What is this strange world? Now Keiko is Izumi (Erina Mano) and is told by a woman she is the cause of so much death. Is it all a nightmare or some kind of game?
You won't know until the very end.
Prophecy
You had me at the weirdo with a newspaper mask protecting his face.
Synopsis:
“Let me tell you what I will do tomorrow,” announces a man wearing a newspaper hat and posting a bizarre clip from an Internet cafe.Meanwhile, at the cyber crime task force of the Metropolitan Police, it is the job of an elite female investigator, Erika Yoshino, to crack down on irresponsible acts committed online.
One day, her virtual dragnet snares an unsettling video. It is a man railing against an incident of food poisoning by a food company: “Those incapable of handling food will be thoroughly cooked themselves!” Moments later, a food factory is set on fire.
One after another, the newspaper man vigilante together with his cohorts, proceed to serve up their own brand of vigilante justice on the world. But in reality, they are embittered society dropouts who had degenerated to living in close quarters and doing hard labor.
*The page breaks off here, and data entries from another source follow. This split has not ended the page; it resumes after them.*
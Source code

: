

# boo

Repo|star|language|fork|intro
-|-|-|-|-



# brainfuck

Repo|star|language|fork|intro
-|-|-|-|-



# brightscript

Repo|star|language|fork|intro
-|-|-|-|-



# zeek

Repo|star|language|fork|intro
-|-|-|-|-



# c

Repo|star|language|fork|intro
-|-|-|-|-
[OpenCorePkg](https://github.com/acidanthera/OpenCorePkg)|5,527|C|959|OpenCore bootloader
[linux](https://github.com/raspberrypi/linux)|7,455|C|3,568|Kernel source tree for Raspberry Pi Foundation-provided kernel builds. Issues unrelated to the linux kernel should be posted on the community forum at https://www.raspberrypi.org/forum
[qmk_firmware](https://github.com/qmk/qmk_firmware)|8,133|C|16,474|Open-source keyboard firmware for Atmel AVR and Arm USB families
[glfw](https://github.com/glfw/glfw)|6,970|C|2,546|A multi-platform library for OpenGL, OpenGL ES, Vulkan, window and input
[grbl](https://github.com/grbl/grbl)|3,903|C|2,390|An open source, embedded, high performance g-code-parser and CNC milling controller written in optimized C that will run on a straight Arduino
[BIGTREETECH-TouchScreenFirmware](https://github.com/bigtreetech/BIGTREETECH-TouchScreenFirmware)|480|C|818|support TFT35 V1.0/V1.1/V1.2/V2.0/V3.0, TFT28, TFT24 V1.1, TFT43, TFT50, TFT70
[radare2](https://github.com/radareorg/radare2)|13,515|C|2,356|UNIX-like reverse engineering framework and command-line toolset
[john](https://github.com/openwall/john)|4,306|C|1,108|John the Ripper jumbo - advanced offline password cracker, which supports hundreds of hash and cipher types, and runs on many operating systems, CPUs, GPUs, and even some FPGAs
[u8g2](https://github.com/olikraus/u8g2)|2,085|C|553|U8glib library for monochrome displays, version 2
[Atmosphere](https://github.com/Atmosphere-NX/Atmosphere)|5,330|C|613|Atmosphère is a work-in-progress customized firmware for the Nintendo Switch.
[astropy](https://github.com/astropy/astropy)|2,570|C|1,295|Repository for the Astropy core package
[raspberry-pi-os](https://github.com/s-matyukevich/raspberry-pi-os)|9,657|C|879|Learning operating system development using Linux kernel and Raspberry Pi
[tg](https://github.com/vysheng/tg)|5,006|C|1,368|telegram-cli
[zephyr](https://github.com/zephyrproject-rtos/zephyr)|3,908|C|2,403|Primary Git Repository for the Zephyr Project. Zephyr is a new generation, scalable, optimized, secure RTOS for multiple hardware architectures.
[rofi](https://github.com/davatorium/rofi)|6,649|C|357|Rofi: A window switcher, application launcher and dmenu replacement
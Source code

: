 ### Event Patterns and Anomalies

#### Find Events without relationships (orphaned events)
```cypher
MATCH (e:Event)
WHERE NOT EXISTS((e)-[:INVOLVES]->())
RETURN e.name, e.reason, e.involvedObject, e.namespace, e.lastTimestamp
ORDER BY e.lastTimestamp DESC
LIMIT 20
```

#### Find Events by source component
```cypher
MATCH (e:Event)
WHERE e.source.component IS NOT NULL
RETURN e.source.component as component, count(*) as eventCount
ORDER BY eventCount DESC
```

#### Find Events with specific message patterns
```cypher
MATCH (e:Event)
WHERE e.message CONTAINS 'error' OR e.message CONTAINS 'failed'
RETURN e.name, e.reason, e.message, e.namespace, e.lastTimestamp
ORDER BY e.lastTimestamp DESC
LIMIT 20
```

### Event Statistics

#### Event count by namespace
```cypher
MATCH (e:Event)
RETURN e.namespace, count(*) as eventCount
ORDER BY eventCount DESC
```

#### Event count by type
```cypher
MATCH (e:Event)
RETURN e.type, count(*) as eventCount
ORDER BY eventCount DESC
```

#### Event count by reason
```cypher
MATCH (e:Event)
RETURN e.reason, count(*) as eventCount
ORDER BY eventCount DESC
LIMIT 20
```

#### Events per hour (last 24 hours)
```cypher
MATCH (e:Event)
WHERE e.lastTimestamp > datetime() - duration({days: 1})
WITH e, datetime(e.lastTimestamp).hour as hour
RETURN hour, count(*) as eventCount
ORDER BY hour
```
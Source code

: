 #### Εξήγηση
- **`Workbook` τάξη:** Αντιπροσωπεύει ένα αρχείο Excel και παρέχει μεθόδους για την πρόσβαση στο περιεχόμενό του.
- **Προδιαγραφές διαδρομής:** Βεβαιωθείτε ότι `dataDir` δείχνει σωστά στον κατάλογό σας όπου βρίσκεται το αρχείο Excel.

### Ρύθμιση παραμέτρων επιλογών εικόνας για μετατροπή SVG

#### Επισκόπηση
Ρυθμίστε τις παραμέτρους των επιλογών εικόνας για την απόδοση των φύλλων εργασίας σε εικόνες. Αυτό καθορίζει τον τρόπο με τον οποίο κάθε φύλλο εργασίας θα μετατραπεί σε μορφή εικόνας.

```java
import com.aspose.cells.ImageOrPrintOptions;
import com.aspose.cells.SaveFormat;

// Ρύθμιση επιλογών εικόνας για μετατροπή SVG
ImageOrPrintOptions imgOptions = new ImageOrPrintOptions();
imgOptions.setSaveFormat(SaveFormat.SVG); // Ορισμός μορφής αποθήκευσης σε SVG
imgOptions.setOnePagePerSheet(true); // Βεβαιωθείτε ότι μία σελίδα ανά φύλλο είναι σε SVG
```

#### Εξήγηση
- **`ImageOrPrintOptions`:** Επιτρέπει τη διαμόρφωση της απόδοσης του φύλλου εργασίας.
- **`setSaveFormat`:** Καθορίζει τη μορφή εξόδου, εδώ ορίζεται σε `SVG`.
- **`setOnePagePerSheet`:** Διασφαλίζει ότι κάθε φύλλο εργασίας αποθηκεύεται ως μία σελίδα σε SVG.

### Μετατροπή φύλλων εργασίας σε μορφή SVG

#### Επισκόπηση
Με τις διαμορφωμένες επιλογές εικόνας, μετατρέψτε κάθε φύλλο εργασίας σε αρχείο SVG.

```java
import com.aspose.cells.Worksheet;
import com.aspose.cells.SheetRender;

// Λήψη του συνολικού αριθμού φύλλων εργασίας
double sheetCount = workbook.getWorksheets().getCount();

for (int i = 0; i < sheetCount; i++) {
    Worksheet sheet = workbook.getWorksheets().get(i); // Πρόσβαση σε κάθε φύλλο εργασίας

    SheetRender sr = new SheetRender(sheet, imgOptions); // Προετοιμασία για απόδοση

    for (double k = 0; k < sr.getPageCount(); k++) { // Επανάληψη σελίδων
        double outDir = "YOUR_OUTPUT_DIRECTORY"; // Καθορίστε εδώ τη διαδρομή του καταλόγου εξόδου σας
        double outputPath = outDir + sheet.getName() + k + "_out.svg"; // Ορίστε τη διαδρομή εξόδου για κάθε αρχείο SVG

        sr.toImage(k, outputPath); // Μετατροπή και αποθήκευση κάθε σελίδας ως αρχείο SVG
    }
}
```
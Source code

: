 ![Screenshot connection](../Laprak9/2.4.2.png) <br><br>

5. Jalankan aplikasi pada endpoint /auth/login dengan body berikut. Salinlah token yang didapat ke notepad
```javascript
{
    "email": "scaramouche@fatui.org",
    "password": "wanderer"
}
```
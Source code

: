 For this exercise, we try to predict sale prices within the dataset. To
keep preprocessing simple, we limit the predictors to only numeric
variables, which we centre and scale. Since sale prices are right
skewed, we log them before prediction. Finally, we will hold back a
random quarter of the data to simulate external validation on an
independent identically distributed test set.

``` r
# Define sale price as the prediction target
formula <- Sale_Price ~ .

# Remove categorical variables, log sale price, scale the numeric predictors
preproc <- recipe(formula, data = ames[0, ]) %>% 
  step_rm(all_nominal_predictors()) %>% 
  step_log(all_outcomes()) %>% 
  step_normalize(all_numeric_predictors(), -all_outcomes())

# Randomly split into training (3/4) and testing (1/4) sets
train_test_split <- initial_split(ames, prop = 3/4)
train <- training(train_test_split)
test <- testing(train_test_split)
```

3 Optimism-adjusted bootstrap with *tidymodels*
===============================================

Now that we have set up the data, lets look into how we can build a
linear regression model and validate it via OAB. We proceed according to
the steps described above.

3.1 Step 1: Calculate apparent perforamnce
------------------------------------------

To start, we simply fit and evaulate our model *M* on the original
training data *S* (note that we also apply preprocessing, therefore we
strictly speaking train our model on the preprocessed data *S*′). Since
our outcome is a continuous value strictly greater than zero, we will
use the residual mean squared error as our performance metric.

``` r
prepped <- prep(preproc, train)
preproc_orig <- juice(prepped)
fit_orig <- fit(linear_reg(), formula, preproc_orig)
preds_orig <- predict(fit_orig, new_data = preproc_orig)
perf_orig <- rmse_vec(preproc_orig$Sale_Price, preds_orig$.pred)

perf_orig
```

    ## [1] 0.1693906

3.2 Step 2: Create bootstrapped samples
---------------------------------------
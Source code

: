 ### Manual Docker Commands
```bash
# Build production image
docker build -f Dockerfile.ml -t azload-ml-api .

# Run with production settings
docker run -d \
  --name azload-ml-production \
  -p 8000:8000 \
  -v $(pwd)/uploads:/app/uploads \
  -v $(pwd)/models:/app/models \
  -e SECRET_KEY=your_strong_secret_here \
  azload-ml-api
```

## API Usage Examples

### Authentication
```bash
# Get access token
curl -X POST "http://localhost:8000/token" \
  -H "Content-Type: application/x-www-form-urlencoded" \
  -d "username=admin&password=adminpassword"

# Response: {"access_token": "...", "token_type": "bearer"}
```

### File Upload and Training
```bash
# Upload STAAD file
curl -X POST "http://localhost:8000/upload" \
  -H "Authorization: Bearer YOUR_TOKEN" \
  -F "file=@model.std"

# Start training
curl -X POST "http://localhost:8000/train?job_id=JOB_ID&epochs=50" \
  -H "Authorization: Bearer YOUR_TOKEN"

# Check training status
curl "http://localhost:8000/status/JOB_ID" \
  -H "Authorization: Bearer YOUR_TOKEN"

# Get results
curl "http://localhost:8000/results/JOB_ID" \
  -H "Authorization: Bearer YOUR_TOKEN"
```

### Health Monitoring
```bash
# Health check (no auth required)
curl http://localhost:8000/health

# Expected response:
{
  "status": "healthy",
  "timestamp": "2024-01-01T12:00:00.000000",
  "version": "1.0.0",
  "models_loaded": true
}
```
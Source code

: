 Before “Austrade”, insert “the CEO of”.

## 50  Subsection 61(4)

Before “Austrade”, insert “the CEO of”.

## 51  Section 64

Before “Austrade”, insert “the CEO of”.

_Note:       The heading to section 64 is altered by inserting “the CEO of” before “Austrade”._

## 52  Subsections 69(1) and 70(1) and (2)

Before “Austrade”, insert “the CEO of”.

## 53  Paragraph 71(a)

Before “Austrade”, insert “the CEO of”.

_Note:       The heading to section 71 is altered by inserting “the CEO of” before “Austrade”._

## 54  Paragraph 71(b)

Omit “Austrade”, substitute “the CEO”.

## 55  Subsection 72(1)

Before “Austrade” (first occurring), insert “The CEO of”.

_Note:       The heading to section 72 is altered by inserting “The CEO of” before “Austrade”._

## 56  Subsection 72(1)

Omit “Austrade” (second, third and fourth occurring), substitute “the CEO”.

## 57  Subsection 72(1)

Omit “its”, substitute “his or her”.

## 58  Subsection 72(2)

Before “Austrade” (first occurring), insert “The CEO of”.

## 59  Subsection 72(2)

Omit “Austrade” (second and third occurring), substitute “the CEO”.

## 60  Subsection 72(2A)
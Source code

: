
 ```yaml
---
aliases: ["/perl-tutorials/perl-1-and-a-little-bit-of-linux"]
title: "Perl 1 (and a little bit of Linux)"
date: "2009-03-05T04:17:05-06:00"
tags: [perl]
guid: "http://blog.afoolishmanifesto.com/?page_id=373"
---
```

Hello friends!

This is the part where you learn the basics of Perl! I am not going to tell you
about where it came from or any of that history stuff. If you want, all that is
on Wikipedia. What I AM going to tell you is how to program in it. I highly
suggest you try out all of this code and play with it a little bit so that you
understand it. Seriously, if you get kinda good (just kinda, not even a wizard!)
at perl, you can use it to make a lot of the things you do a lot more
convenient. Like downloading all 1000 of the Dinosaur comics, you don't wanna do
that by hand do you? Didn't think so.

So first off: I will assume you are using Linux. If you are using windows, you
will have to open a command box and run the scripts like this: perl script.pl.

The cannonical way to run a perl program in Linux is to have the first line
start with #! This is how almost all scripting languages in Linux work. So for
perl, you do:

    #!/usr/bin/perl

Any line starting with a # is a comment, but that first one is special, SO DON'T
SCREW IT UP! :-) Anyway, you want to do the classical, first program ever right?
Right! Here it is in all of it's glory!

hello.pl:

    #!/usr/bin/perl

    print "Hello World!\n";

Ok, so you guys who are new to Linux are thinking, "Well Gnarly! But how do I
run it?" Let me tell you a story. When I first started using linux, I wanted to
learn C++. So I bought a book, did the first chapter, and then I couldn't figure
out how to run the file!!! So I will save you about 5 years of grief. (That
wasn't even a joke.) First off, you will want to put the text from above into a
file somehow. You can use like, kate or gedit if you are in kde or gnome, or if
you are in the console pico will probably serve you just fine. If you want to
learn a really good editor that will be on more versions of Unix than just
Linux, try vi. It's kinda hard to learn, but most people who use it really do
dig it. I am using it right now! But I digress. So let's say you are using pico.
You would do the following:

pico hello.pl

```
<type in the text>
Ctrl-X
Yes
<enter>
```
The prophetic crimes eventually escalate to an alarming level with police fearing acts of organized terror. However, Yoshino begins to suspect that these are neither acts of terrorism nor crimes of pleasure but instead driven by a completely different purpose…
Solomon's Perjury Part 1 & 2
A school trial goes well beyond a simple lesson on right and wrong. The murder of a student draws a lengthy two film drama, shot beautifully. One of the most well shot Japanese films you might see.